What needs to be done: Would you transcribe the listing exactly as it stands, minus any images?

· · · · · · ·

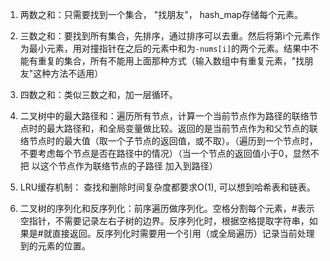 1. 两数之和：只需要找到一个集合，  "找朋友"， hash_map存储每个元素。

15. 三数之和：要找到所有集合，先排序，通过排序可以去重。然后将第i个元素作为最小元素，用对撞指针在之后的元素中和为`-nums[i]`的两个元素。结果中不能有重复的集合，所有不能用上面那种方式（输入数组中有重复元素，"找朋友"这种方法不适用）

18. 四数之和：类似三数之和，加一层循环。

124. 二叉树中的最大路径和：遍历所有节点，计算一个当前节点作为路径的联络节点时的最大路径和，和全局变量做比较。返回的是当前节点作为和父节点的联络节点时的最大值（取一个子节点的返回值，或不取）。（遍历到一个节点时，不要考虑每个节点是否在路径中的情况）（当一个节点的返回值小于0，显然不把 以这个节点作为联络节点的子路径 加入到路径）

146. LRU缓存机制： 查找和删除时间复杂度都要求O(1), 可以想到哈希表和链表。

297. 二叉树的序列化和反序列化：前序遍历做序列化。空格分割每个元素，#表示空指针，不需要记录左右子树的边界。反序列化时，根据空格提取字符串，如果是#就直接返回。反序列化时需要用一个引用（或全局遍历）记录当前处理到的元素的位置。
     

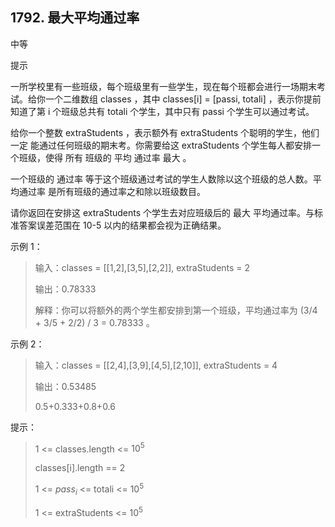 ## 1792. 最大平均通过率
中等
  
提示

一所学校里有一些班级，每个班级里有一些学生，现在每个班都会进行一场期末考试。给你一个二维数组 classes ，其中 classes[i] = [passi, totali] ，表示你提前知道了第 i 个班级总共有 totali 个学生，其中只有 passi 个学生可以通过考试。

给你一个整数 extraStudents ，表示额外有 extraStudents 个聪明的学生，他们 一定 能通过任何班级的期末考。你需要给这 extraStudents 个学生每人都安排一个班级，使得 所有 班级的 平均 通过率 最大 。

一个班级的 通过率 等于这个班级通过考试的学生人数除以这个班级的总人数。平均通过率 是所有班级的通过率之和除以班级数目。

请你返回在安排这 extraStudents 个学生去对应班级后的 最大 平均通过率。与标准答案误差范围在 10-5 以内的结果都会视为正确结果。



示例 1：

>输入：classes = [[1,2],[3,5],[2,2]], extraStudents = 2
>
>输出：0.78333
>
>解释：你可以将额外的两个学生都安排到第一个班级，平均通过率为 (3/4 + 3/5 + 2/2) / 3 = 0.78333 。

示例 2：

>输入：classes = [[2,4],[3,9],[4,5],[2,10]], extraStudents = 4
>
>输出：0.53485
> 
> 0.5+0.333+0.8+0.6
> 


提示：

>1 <= classes.length <= $10^5$
> 
>classes[i].length == 2
> 
>1 <= $pass_i$ <= totali <= $10^5$
> 
>1 <= extraStudents <= $10^5$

· · · · · · ·

Reply to the exercise:
 1. 两数之和：只需要找到一个集合，  "找朋友"， hash_map存储每个元素。

15. 三数之和：要找到所有集合，先排序，通过排序可以去重。然后将第i个元素作为最小元素，用对撞指针在之后的元素中和为`-nums[i]`的两个元素。结果中不能有重复的集合，所有不能用上面那种方式（输入数组中有重复元素，"找朋友"这种方法不适用）

18. 四数之和：类似三数之和，加一层循环。

124. 二叉树中的最大路径和：遍历所有节点，计算一个当前节点作为路径的联络节点时的最大路径和，和全局变量做比较。返回的是当前节点作为和父节点的联络节点时的最大值（取一个子节点的返回值，或不取）。（遍历到一个节点时，不要考虑每个节点是否在路径中的情况）（当一个节点的返回值小于0，显然不把 以这个节点作为联络节点的子路径 加入到路径）

146. LRU缓存机制： 查找和删除时间复杂度都要求O(1), 可以想到哈希表和链表。

297. 二叉树的序列化和反序列化：前序遍历做序列化。空格分割每个元素，#表示空指针，不需要记录左右子树的边界。反序列化时，根据空格提取字符串，如果是#就直接返回。反序列化时需要用一个引用（或全局遍历）记录当前处理到的元素的位置。
     

 ## 1792. 最大平均通过率
中等
  
提示

一所学校里有一些班级，每个班级里有一些学生，现在每个班都会进行一场期末考试。给你一个二维数组 classes ，其中 classes[i] = [passi, totali] ，表示你提前知道了第 i 个班级总共有 totali 个学生，其中只有 passi 个学生可以通过考试。

给你一个整数 extraStudents ，表示额外有 extraStudents 个聪明的学生，他们 一定 能通过任何班级的期末考。你需要给这 extraStudents 个学生每人都安排一个班级，使得 所有 班级的 平均 通过率 最大 。

一个班级的 通过率 等于这个班级通过考试的学生人数除以这个班级的总人数。平均通过率 是所有班级的通过率之和除以班级数目。

请你返回在安排这 extraStudents 个学生去对应班级后的 最大 平均通过率。与标准答案误差范围在 10-5 以内的结果都会视为正确结果。



示例 1：

>输入：classes = [[1,2],[3,5],[2,2]], extraStudents = 2
>
>输出：0.78333
>
>解释：你可以将额外的两个学生都安排到第一个班级，平均通过率为 (3/4 + 3/5 + 2/2) / 3 = 0.78333 。

示例 2：

>输入：classes = [[2,4],[3,9],[4,5],[2,10]], extraStudents = 4
>
>输出：0.53485
> 
> 0.5+0.333+0.8+0.6
> 


提示：

>1 <= classes.length <= $10^5$
> 
>classes[i].length == 2
> 
>1 <= $pass_i$ <= totali <= $10^5$
> 
>1 <= extraStudents <= $10^5$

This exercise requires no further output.